Several other studies have explored the potential mechanism by which EGFR inhibitor can promote spinal cord damage axon regeneration. Qu et al. showed that EGFR inhibitor suppressed microglia activation and neuroinflammation-associated secondary damage and promoted neuroprotection in rats post-SCI [18]. Microglial activation plays an initial role and is also necessary in maintaining astrogliosis following SCI [58]. Our study provides another perspective on the ability of EGFR blockade to suppress reactive gliosis in SCI. EGFR inhibition by PD168393 has been shown to manipulate glial progenitors to generate neurons but not glia in a SCI model [8], which indicates that EGFR inhibition can suppress the number of proliferative astrocytes post-injury.
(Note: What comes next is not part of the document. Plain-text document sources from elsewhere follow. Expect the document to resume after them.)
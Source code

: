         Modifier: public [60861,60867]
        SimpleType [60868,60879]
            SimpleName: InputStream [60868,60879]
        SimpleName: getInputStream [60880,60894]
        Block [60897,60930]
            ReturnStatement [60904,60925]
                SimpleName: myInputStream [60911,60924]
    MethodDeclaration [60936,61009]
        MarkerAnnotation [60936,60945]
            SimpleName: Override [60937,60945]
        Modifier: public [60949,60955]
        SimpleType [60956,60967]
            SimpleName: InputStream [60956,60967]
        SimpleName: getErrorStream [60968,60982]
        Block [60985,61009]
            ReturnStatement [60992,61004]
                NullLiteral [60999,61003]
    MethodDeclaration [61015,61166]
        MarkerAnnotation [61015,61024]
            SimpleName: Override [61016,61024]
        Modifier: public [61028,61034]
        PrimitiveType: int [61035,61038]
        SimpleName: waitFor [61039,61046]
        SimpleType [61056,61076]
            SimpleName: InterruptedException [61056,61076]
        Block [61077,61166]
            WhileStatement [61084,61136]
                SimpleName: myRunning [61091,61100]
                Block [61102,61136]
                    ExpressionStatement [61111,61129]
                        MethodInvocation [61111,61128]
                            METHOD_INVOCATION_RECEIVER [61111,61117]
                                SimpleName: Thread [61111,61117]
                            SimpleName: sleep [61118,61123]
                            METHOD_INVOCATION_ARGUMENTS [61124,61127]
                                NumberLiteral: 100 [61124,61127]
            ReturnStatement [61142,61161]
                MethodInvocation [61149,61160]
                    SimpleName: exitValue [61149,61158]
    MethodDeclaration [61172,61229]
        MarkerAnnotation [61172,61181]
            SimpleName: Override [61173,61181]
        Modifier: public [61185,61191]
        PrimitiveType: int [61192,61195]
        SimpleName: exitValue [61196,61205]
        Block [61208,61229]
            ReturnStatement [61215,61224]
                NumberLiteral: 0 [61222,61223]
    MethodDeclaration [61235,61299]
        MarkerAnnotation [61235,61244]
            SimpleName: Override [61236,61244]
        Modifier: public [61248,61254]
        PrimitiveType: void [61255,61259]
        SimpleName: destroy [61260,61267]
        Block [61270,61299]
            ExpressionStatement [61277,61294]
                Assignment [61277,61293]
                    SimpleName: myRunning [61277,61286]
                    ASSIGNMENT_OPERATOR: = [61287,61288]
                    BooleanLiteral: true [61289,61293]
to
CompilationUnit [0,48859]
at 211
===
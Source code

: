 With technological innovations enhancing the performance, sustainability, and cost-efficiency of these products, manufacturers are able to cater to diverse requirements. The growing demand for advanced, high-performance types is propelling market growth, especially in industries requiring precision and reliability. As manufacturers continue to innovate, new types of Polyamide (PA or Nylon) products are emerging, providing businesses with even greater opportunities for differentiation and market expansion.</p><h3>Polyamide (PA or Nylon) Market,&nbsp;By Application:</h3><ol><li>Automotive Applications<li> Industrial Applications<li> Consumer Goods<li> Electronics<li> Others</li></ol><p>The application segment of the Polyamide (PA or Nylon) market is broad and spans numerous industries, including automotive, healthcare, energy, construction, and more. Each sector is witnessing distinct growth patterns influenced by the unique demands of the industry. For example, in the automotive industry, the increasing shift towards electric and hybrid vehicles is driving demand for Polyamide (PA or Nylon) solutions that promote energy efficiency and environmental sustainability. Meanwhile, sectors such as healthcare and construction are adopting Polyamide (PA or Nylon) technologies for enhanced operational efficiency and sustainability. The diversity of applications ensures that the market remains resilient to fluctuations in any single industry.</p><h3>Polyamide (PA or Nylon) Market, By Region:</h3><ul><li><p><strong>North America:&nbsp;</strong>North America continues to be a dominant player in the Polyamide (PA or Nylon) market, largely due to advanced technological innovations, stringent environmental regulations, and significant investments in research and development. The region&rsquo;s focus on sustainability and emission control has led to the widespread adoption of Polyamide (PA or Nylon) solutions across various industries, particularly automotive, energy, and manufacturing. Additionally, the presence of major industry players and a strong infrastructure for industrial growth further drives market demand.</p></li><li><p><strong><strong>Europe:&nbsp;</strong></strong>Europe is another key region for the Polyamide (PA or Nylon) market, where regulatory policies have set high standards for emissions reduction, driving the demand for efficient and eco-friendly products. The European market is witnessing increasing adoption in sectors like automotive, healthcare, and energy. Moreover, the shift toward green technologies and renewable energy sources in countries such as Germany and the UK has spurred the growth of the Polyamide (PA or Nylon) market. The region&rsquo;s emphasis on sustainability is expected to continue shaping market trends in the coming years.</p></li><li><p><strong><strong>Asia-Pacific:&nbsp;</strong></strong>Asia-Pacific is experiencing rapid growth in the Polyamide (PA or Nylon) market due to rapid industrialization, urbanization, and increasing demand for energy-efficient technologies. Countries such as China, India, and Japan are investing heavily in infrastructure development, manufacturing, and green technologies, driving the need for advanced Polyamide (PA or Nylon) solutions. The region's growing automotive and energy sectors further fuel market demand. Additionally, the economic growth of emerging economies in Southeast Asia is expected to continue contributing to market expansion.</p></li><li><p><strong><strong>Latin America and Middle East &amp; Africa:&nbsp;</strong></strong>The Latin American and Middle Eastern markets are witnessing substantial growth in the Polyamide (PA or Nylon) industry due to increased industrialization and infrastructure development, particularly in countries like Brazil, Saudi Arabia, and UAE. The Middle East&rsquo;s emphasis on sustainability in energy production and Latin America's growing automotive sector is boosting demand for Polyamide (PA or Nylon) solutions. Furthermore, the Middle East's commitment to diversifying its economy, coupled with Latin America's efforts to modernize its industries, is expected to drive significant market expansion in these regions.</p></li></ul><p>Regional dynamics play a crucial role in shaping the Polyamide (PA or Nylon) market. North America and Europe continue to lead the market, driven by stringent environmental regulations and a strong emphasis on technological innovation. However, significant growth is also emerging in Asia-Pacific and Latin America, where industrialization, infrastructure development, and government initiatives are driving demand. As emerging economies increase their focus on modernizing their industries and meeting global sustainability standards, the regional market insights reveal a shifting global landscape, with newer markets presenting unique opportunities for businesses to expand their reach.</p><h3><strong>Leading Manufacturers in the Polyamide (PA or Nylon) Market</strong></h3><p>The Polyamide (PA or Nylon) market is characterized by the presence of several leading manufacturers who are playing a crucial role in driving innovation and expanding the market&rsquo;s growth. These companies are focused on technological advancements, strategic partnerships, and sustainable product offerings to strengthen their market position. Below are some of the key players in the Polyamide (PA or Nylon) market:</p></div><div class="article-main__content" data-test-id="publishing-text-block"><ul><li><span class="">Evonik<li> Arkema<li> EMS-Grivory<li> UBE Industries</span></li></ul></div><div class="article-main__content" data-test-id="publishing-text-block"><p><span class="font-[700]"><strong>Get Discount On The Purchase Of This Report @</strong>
Douglas et al. observed that EGFR inhibitors promote neurotrophin production in glial cells, however the mechanism of this phenomenon is still unknown [59]. These studies provide proof-positive evidence that EGFR inhibition can improve outcomes from experimental SCI; however, the mechanisms of the benefits from EGFR inhibition are still debated.

Conclusions

In summary, the present study shows that intervention with PD168393 markedly inhibited scratch-induced reactive astrogliosis and proinflammatory cytokines/mediator secretion of reactive astrocytes in vitro. More importantly, local administration of PD168393 to the injured rat spinal cord suppressed glial scar formation, attenuated myelin loss, and ameliorated hind limb motor function and bladder recovery in SCI rats. Our results demonstrate that attenuation of astrogliosis, reduction of CSPG expression, suppression of proinflammatory cytokine production and decreasing myelin loss may be potential key mechanisms of EGFR inhibitor effect on improving outcome after SCI. The robust effect of EGFR inhibitor on promoting functional recovery in a rat SCI model could make such compounds particularly attractive candidates for clinical treatment of SCI.